Recorded data
※ ※ ※
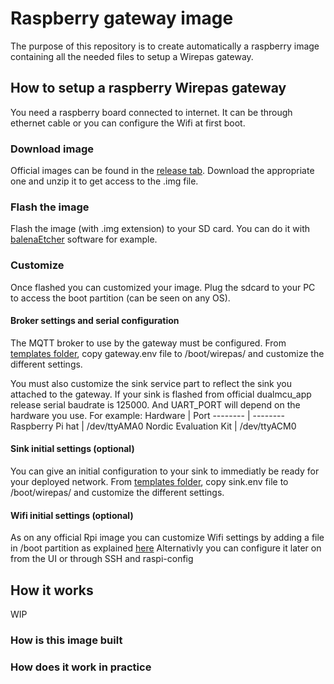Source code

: # Raspberry gateway image
 
The purpose of this repository is to create automatically a raspberry image containing all the needed files to setup a Wirepas gateway.

## How to setup a raspberry Wirepas gateway

You need a raspberry board connected to internet. It can be through ethernet cable or you can configure the Wifi at first boot.

### Download image

Official images can be found in the [release tab](https://github.com/wirepas/raspberry-gateway-image/releases).
Download the appropriate one and unzip it to get access to the .img file.

### Flash the image

Flash the image (with .img extension) to your SD card. You can do it with [balenaEtcher](https://www.balena.io/etcher/) software for example.

### Customize

Once flashed you can customized your image.
Plug the sdcard to your PC to access the boot partition (can be seen on any OS).

#### Broker settings and serial configuration

The MQTT broker to use by the gateway must be configured.
From [templates folder](templates), copy gateway.env file to /boot/wirepas/ and customize the different settings.

You must also customize the sink service part to reflect the sink you attached to the gateway.
If your sink is flashed from official dualmcu_app release serial baudrate is 125000.
And UART_PORT will depend on the hardware you use.
For example:
Hardware | Port
-------- | --------
Raspberry Pi hat | /dev/ttyAMA0
Nordic Evaluation Kit | /dev/ttyACM0


#### Sink initial settings (optional)
You can give an initial configuration to your sink to immediatly be ready for your deployed network.
From [templates folder](templates), copy sink.env file to /boot/wirepas/ and customize the different settings.

#### Wifi initial settings (optional)
As on any official Rpi image you can customize Wifi settings by adding a file in /boot partition as explained [here](https://www.raspberrypi.org/documentation/configuration/wireless/headless.md)
Alternativly you can configure it later on from the UI or through SSH and raspi-config

## How it works
WIP
### How is this image built
### How does it work in practice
※ ※ ※
Required work
With the pictures left out, restate word for word every line of the data above, from the first down to the line that contains "From [templates folder](templates), copy gateway.env".

Task answer
Source code

: # Raspberry gateway image
 
The purpose of this repository is to create automatically a raspberry image containing all the needed files to setup a Wirepas gateway.

## How to setup a raspberry Wirepas gateway

You need a raspberry board connected to internet. It can be through ethernet cable or you can configure the Wifi at first boot.

### Download image

Official images can be found in the [release tab](https://github.com/wirepas/raspberry-gateway-image/releases).
Download the appropriate one and unzip it to get access to the .img file.

### Flash the image

Flash the image (with .img extension) to your SD card. You can do it with [balenaEtcher](https://www.balena.io/etcher/) software for example.

### Customize

Once flashed you can customized your image.
Plug the sdcard to your PC to access the boot partition (can be seen on any OS).

#### Broker settings and serial configuration

The MQTT broker to use by the gateway must be configured.
From [templates folder](templates), copy gateway.env file to /boot/wirepas/ and customize the different settings.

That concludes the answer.